*PROMPT*. Scan the listing below for the word "precision" and copy every line that has it.

*EXTRACTED MATERIAL*.
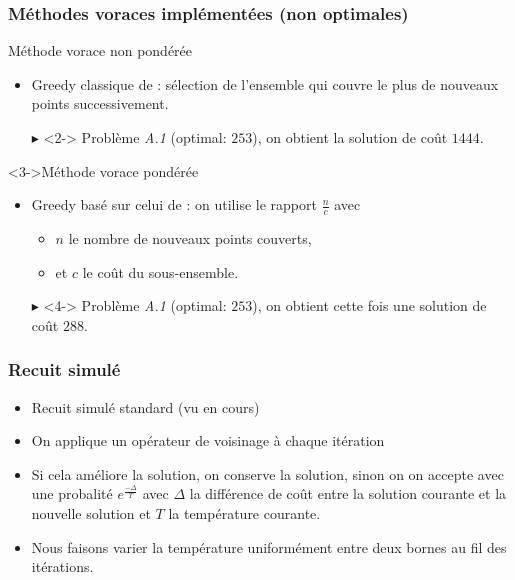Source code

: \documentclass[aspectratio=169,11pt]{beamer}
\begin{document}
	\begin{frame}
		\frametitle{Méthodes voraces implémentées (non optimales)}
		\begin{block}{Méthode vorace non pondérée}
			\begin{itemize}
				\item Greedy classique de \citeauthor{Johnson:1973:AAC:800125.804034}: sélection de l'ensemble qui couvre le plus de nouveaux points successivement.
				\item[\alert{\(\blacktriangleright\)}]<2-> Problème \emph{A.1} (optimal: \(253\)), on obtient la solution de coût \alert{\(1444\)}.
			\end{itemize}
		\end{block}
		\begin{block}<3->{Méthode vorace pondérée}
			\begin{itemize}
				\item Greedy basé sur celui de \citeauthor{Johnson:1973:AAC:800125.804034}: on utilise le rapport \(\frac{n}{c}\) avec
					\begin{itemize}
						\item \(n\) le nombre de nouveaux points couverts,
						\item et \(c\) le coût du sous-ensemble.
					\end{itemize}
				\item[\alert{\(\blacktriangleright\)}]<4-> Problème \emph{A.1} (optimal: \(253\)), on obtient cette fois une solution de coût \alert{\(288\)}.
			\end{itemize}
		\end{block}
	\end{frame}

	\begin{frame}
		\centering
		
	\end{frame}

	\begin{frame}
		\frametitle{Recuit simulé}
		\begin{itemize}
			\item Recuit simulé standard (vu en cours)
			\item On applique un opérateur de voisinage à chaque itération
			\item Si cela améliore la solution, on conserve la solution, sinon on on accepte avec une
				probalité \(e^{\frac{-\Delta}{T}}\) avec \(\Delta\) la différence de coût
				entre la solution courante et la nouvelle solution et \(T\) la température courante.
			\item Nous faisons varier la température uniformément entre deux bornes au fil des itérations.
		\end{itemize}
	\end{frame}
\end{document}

--

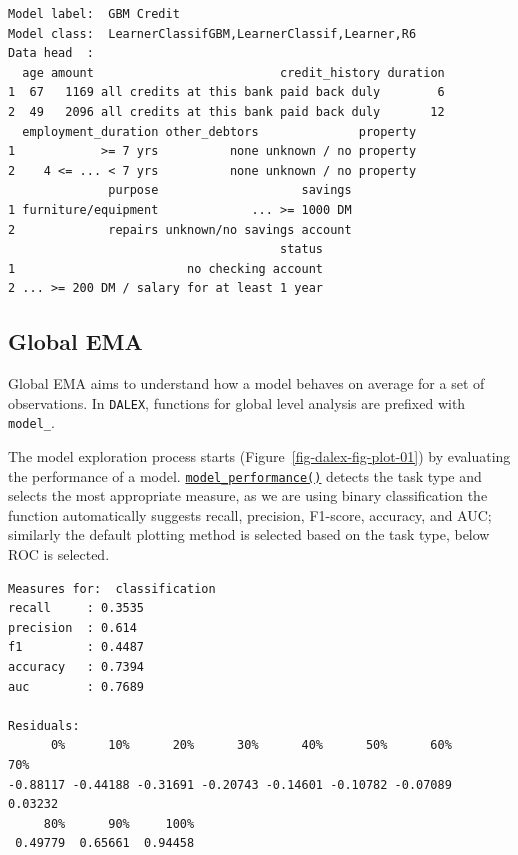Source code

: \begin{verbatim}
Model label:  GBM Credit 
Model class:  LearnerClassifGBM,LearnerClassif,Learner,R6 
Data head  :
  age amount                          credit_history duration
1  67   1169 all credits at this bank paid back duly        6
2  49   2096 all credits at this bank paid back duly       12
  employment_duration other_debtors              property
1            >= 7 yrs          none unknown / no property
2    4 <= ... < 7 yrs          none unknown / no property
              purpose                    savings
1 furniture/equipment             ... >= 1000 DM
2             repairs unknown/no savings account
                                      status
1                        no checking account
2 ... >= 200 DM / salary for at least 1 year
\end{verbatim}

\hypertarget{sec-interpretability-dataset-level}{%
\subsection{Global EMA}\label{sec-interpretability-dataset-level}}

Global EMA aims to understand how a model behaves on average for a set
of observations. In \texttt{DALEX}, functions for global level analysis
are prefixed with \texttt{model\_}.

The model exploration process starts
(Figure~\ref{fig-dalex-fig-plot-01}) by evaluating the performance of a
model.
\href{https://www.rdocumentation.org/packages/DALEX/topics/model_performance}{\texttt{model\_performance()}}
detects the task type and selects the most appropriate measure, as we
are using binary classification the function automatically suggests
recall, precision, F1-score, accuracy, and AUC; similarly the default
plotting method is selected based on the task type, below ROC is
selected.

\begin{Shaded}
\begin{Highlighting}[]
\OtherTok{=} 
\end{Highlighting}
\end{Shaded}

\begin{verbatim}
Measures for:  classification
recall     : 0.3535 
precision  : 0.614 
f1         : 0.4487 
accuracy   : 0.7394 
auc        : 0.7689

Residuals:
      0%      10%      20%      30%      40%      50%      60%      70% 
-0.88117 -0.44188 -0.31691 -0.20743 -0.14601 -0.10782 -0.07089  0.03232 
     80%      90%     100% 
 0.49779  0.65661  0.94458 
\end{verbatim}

*ANSWER SPACE*.
recall, precision, F1-score, accuracy, and AUC; similarly the default
precision  : 0.614 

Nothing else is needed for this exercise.